### Task to carry out
Which lines of the data below contain "width"? Please show them all.

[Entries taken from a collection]

------------------------------------------------

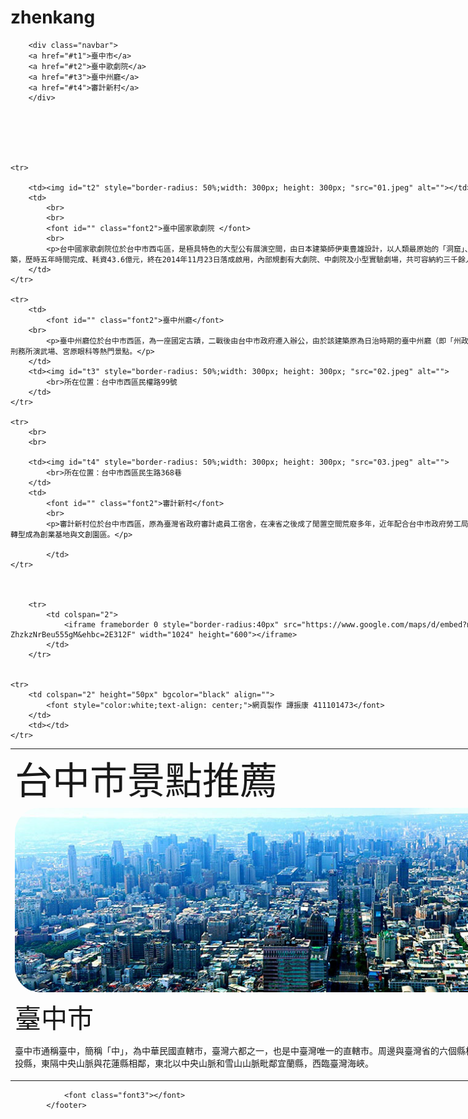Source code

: # zhenkang<!DOCTYPE html>
<html>
<head>
	<meta charset="utf-8">
	<meta name="viewport" content="width=device-width, initial-scale=1">
	<title></title>
<style type="text/css">
	.container { margin: 0 auto; width: 1024px; }

		td {text-align: center;padding: 16px;}
		.font1 {font-size: 60px;}
		.font2 {font-size: 42px;}
		.font3 {font-size: 20px;}

		.font1:hover {background-color: black; color:white;}
		.font2:hover {background-color: green; color:white;}

		img:hover {opacity: 60%; transform: rotate(5deg);}


				.navbar {
		  overflow: hidden;
		  background-color: #333;
		  position: fixed;
		  top: 0;
		  width: 100%;
		}

		.navbar a {
		  float: left;
		  display: block;
		  color: #f2f2f2;
		  text-align: center;
		  padding: 14px 16px;
		  text-decoration: none;
		  font-size: 17px;
		}

		.navbar a:hover {
		  background: #ddd;
		  color: black;
		}

.main {
  padding: 16px;
  margin-top: 30px;
  height: 1500px; 
}
		
		footer {text-align: center;}
</style>
</head>

<body>
	
		<div class="navbar">
  		<a href="#t1">臺中市</a>
  		<a href="#t2">臺中歌劇院</a>
 		<a href="#t3">臺中州廳</a>
 		<a href="#t4">審計新村</a>
		</div>

<div style="margin: 0 auto;width: 1024px;" >
<table>
	<br>
	<br>
	<tr>
		<td colspan="2">
			<font class="font1">台中市景點推薦</font>
		</td>
	</tr>
</div>
	<tr>
		<td colspan="2">
			<img id="t1" style="border-radius : 40px " src="00.jpeg" alt=""></td>		
	</tr>
	<tr>
		<br><br>
		<td colspan="2">
			<font id="" class="font2">臺中市</font>
			<br>
			<p>臺中市通稱臺中，簡稱「中」，為中華民國直轄市，臺灣六都之一，也是中臺灣唯一的直轄市。周邊與臺灣省的六個縣相鄰，北鄰苗栗縣、新竹縣，南鄰彰化縣、南投縣，東隔中央山脈與花蓮縣相鄰，東北以中央山脈和雪山山脈毗鄰宜蘭縣，西臨臺灣海峽。</p>
		</td>
	</tr>

	<tr>

		<td><img id="t2" style="border-radius: 50%;width: 300px; height: 300px; "src="01.jpeg" alt=""></td>
		<td>
			<br>
			<br>
			<font id="" class="font2">臺中國家歌劇院 </font>
			<br>
			<p>台中國家歌劇院位於台中市西屯區，是極具特色的大型公有展演空間，由日本建築師伊東豊雄設計，以人類最原始的「洞窟」、「地穴」的概念設計成世界獨一無二的美聲涵洞曲牆建築，歷時五年時間完成、耗資43.6億元，終在2014年11月23日落成啟用，內部規劃有大劇院、中劇院及小型實驗劇場，共可容納約三千餘人。</p>
		</td>
	</tr>

	<tr>
		<td>
			<font id="" class="font2">臺中州廳</font>
		<br>
			<p>臺中州廳位於台中市西區，為一座國定古蹟，二戰後由台中市政府遷入辦公，由於該建築原為日治時期的臺中州廳（即「州政府」），因而沿用此稱呼。周邊鄰近台中文學公園、台中刑務所演武場、宮原眼科等熱門景點。</p>
		</td>
		<td><img id="t3" style="border-radius: 50%;width: 300px; height: 300px; "src="02.jpeg" alt="">
			<br>所在位置：台中市西區民權路99號
		</td>
	</tr>

	<tr>
		<br>
		<br>
		
		<td><img id="t4" style="border-radius: 50%;width: 300px; height: 300px; "src="03.jpeg" alt="">
			<br>所在位置：台中市西區民生路368巷
		</td>
		<td>
			<font id="" class="font2">審計新村</font>
			<br>
			<p>審計新村位於台中市西區，原為臺灣省政府審計處員工宿舍，在凍省之後成了閒置空間荒廢多年，近年配合台中市政府勞工局「摘星青年、築夢台中」創業基地進駐計畫，重新規劃轉型成為創業基地與文創園區。</p>

			</td>
	</tr>



		<tr>
			<td colspan="2">
				<iframe frameborder 0 style="border-radius:40px" src="https://www.google.com/maps/d/embed?mid=1zH8cHdI-FTBrCTx-ZhzkzNrBeu555gM&ehbc=2E312F" width="1024" height="600"></iframe>
			</td>
		</tr>


	<tr>
		<td colspan="2" height="50px" bgcolor="black" align="">
			<font style="color:white;text-align: center;">網頁製作 譚振康 411101473</font>
		</td>
		<td></td>
	</tr>
</table>
<footer>

				<font class="font3"></font>
			</footer>
</div>
</div>


</body>
</html>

------------------------------------------------

### Problem solution
	<meta name="viewport" content="width=device-width, initial-scale=1">
	.container { margin: 0 auto; width: 1024px; }
		  width: 100%;
<div style="margin: 0 auto;width: 1024px;" >
		<td><img id="t2" style="border-radius: 50%;width: 300px; height: 300px; "src="01.jpeg" alt=""></td>
		<td><img id="t3" style="border-radius: 50%;width: 300px; height: 300px; "src="02.jpeg" alt="">
		<td><img id="t4" style="border-radius: 50%;width: 300px; height: 300px; "src="03.jpeg" alt="">
				<iframe frameborder 0 style="border-radius:40px" src="https://www.google.com/maps/d/embed?mid=1zH8cHdI-FTBrCTx-ZhzkzNrBeu555gM&ehbc=2E312F" width="1024" height="600"></iframe>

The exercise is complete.